→ **Your assignment**:
Examine each line of the data. Copy those that contain the string "example".

→ **Exercise material**:
_____
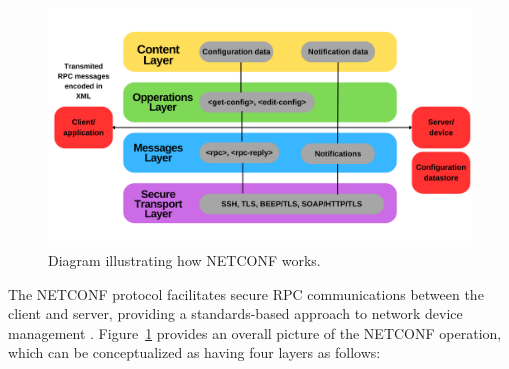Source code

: \begin{figure}[!ht]
    \centering
    \includegraphics[width=\linewidth]{Images/network_configuration_protocol-f_mobile.png}
    \caption{Diagram illustrating how NETCONF works.}
    \label{fig:example}
\end{figure}

The NETCONF protocol facilitates secure RPC communications between the client and server, providing a standards-based approach to network device management \cite{techtarget}. Figure~\ref{fig:example} provides an overall picture of the NETCONF operation, which can be conceptualized as having four layers as follows:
_____
→ **Your solution**:
    \label{fig:example}
The NETCONF protocol facilitates secure RPC communications between the client and server, providing a standards-based approach to network device management \cite{techtarget}. Figure~\ref{fig:example} provides an overall picture of the NETCONF operation, which can be conceptualized as having four layers as follows:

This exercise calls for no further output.